More resources on {reticulate}:
- {reticulate} package website
- R or Python? Why not both? Using Anaconda Python within R with {reticulate} - Bruno Rodrigues
- R and Python: Using reticulate to get the best of both worlds - Manuel Tilgner
LTs
wkwk_soprano: Creating network graphs with R!
It’s been a while since @wkwk_soprano
used R (5 years!) but he’s come
back with aplomb by talking about network graphs at Tokyo.R! Network
graphs are used in all sorts of fields of study including physics,
chemistry, linguistics, and the social sciences. In industry you might
see them as part of a recommendation graph between a customer and
products on sale. Frustrated by the fact that he didn’t have a fun data
set to use the {network} package on, @wkwk_soprano
decided to create
his own data set based on his favorite manga, One Piece!
By counting up the times a character appeared in one panel of the manga with another he slowly built up a co-occurrence matrix of all the characters from Volume 1 to Volume 23. It took him about one hour per volume to create this data set, now that’s dedication!
You can find the gum-gum fruits of his labor here.

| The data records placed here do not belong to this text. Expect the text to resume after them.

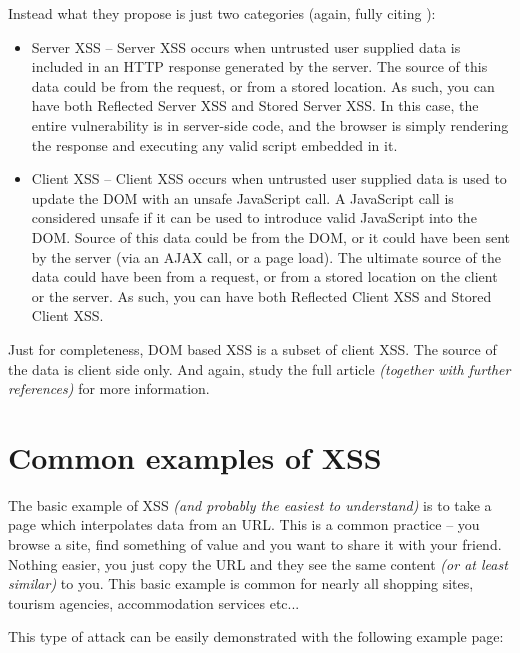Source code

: Instead what they propose is just two categories (again, fully citing \cite{xss_owasp_types}):

\begin{itemize}
  \item  Server XSS -- Server XSS occurs when untrusted user supplied data is included in an HTTP
        response generated by the server. The source of this data could be from the request, or from
        a stored location. As such, you can have both Reflected Server XSS and Stored Server XSS. In
        this case, the entire vulnerability is in server-side code, and the browser is simply
        rendering the response and executing any valid script embedded in it.
  \item  Client XSS -- Client XSS occurs when untrusted user supplied data is used to update the DOM
        with an unsafe JavaScript call. A JavaScript call is considered unsafe if it can be used to
        introduce valid JavaScript into the DOM. Source of this data could be from the DOM, or
        it could have been sent by the server (via an AJAX call, or a page load). The ultimate
        source of the data could have been from a request, or from a stored location on the client
        or the server. As such, you can have both Reflected Client XSS and Stored Client XSS.
\end{itemize}

Just for completeness, DOM based XSS is a subset of client XSS. The source of the data is client
side only. And again, study the full article \cite{xss_owasp_types} \emph{(together with further
  references)} for more information.

\section{Common examples of XSS}

The basic example of XSS \emph{(and probably the easiest to understand)} is to take a page which
interpolates data from an URL. This is a common practice -- you browse a site, find something of
value and you want to share it with your friend. Nothing easier, you just copy the URL and they see
the same content \emph{(or at least similar)} to you. This basic example is common for nearly all
shopping sites, tourism agencies, accommodation services etc...

This type of attack can be easily demonstrated with the following example page:
\bigskip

After creating the data @wkwk_soprano
wanted to do some analysis on it
like graph embedding via DeepWalk or Large-scale Information Network
Embedding (LINE). There’s actually a R package called
Rline to implement this method but
he found that it was difficult to install and it hadn’t been updated in
a while so he went with the original C++
implementation from Jian Tang et
al. The result was an output of the distributed representation of all
the characters in the data.
Lastly, @wkwk_soprano
wanted to find similarities between One Piece
characters so he used cosine similarity using this code
snippet
which allows you to extract top ‘N’ similar items from network embedding
matrices. Taking a look at some popular characters he was somewhat
disappointed in the results as from his extensive knowledge of the story
he knew some of the character similarities just weren’t right!

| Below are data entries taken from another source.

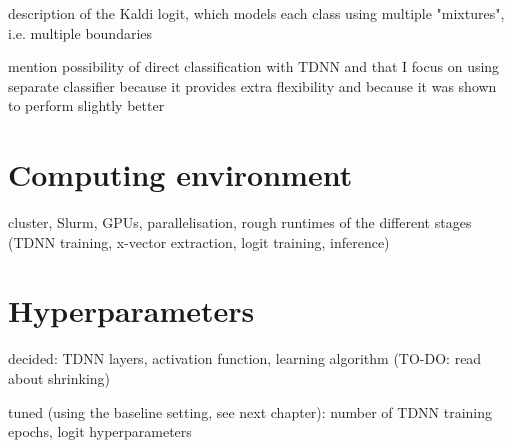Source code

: \documentclass[bsc,frontabs,twoside,singlespacing,parskip,deptreport]{infthesis}
\begin{document}
{{    description of the Kaldi logit, which models each class using multiple "mixtures", i.e. multiple boundaries
    
    mention possibility of direct classification with TDNN and that I focus on using separate classifier because it provides extra flexibility and because it was shown to perform slightly better
  }

  \section{Computing environment}{
    cluster, Slurm, GPUs, parallelisation, rough runtimes of the different stages (TDNN training, x-vector extraction, logit training, inference)
  }

  \section{Hyperparameters}{
    decided: TDNN layers, activation function, learning algorithm (TO-DO: read about shrinking)

    tuned (using the baseline setting, see next chapter): number of TDNN training epochs, logit hyperparameters
  }
}
\end{document}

More resources on network analysis in R:
- Intro to Network Analysis with R - Jesse Sadler
- Network Centrality in R: An Introduction with {netrankr} - David Schoch
gepuro: Translating tidyverse.org
into Japanese!
After being involved in the Japanese translation of Feature Engineering
for Machine Learning: Principles and Techniques for Data Scientists,
@gepuro
thought about trying his hand at translating tidyverse.org
in Japanese!
In recent months there have been big changes in major tidyverse
packages such as {tidyr} and {ggplot2} with accompanying articles to
boot. These articles, especially the new pivot functions vignette, are
the ones @gepuro
and fellow TokyoR community members such as @Atsusy
have started working on in the past few weeks. To do the translation
there are three key steps:
- Create a Github account
- Log into GitLocalize
- Access the specific GitLocalize repo where your translation project is located
GitLocalize looks like this:
Once you’re done, you create a “Review Request” which is checked by the
maintainer @gepuro
for any errors. He’ll receive the “Review Request”

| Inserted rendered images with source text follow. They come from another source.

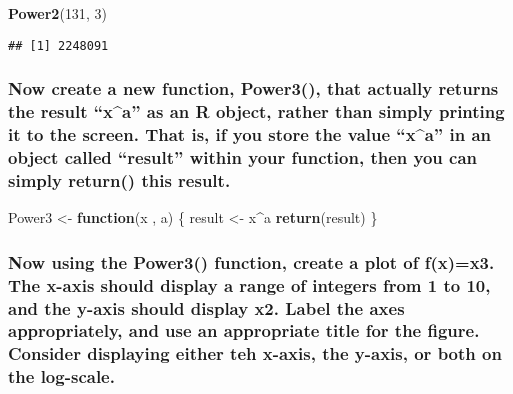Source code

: \documentclass[]{article}
\newenvironment{Shaded}{\begin{snugshade}}{\end{snugshade}}
\newcommand{\KeywordTok}[1]{\textcolor[rgb]{0.13,0.29,0.53}{\textbf{#1}}}
\newcommand{\DecValTok}[1]{\textcolor[rgb]{0.00,0.00,0.81}{#1}}
\newcommand{\StringTok}[1]{\textcolor[rgb]{0.31,0.60,0.02}{#1}}
\newcommand{\ControlFlowTok}[1]{\textcolor[rgb]{0.13,0.29,0.53}{\textbf{#1}}}
\newcommand{\OperatorTok}[1]{\textcolor[rgb]{0.81,0.36,0.00}{\textbf{#1}}}
\newcommand{\NormalTok}[1]{#1}
\begin{document}
\begin{Shaded}
\begin{Highlighting}[]
\KeywordTok{Power2}\NormalTok{(}\DecValTok{131}\NormalTok{, }\DecValTok{3}\NormalTok{)}
\end{Highlighting}
\end{Shaded}

\begin{verbatim}
## [1] 2248091
\end{verbatim}

\subsubsection{\texorpdfstring{Now create a new function, Power3(), that
actually returns the result ``x\^{}a'' as an R object, rather than
simply printing it to the screen. That is, if you store the value
``x\^{}a'' in an object called ``result'' within your function, then you
can simply return() this
result.}{Now create a new function, Power3(), that actually returns the result x\^{}a as an R object, rather than simply printing it to the screen. That is, if you store the value x\^{}a in an object called result within your function, then you can simply return() this result.}}\label{now-create-a-new-function-power3-that-actually-returns-the-result-xa-as-an-r-object-rather-than-simply-printing-it-to-the-screen.-that-is-if-you-store-the-value-xa-in-an-object-called-result-within-your-function-then-you-can-simply-return-this-result.}

\begin{Shaded}
\begin{Highlighting}[]
\NormalTok{Power3 <-}\StringTok{ }\ControlFlowTok{function}\NormalTok{(x , a) \{}
\NormalTok{    result <-}\StringTok{ }\NormalTok{x}\OperatorTok{^}\NormalTok{a}
    \KeywordTok{return}\NormalTok{(result)}
\NormalTok{\}}
\end{Highlighting}
\end{Shaded}

\subsubsection{Now using the Power3() function, create a plot of
f(x)=x3. The x-axis should display a range of integers from 1 to 10, and
the y-axis should display x2. Label the axes appropriately, and use an
appropriate title for the figure. Consider displaying either teh x-axis,
the y-axis, or both on the
log-scale.}\label{now-using-the-power3-function-create-a-plot-of-fxx3.-the-x-axis-should-display-a-range-of-integers-from-1-to-10-and-the-y-axis-should-display-x2.-label-the-axes-appropriately-and-use-an-appropriate-title-for-the-figure.-consider-displaying-either-teh-x-axis-the-y-axis-or-both-on-the-log-scale.}
\end{document}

as a Pull Request on the R Lang Document JA
repo and if everything is
OK it’ll be merged in!
There are other ways to contribute to the project as well such as:
- Helping to make the text sound more naturally Japanese
- Create the blogdown website of the Japanese translation
- Create a vocab list of common R terminology in Japanese to use as a reference
- and more!
I enjoyed this talk as it was similar to the talk by Riva Quiroga on translating the “R for Data Science” book and R data sets into Spanish that I heard at user!2019 a few weeks ago (the talk is covered in my blogpost here). If you’re good at English and Japanese you can join the #translation channel on the Tokyo.R slack!
In other news, there was an announcement that this year’s Japan.R Conference will be on December 7th!
Other Talks
- airspace_nobo: Use Python from R!
- kodachan: Proxy authentication with R!
- k871: R in a Traditional Japanese Manufacturing Company!
Food, Drinks, and Conclusion
TokyoR
happens almost monthly and it’s a great way to mingle with
Japanese R users as it’s the largest regular meetup here in Japan. We’re
finally taking a break next month so the next meetup will be on
September 28 and it will be a special session in {Shiny}!
Talks in English are also welcome so if you’re ever in Tokyo come join us!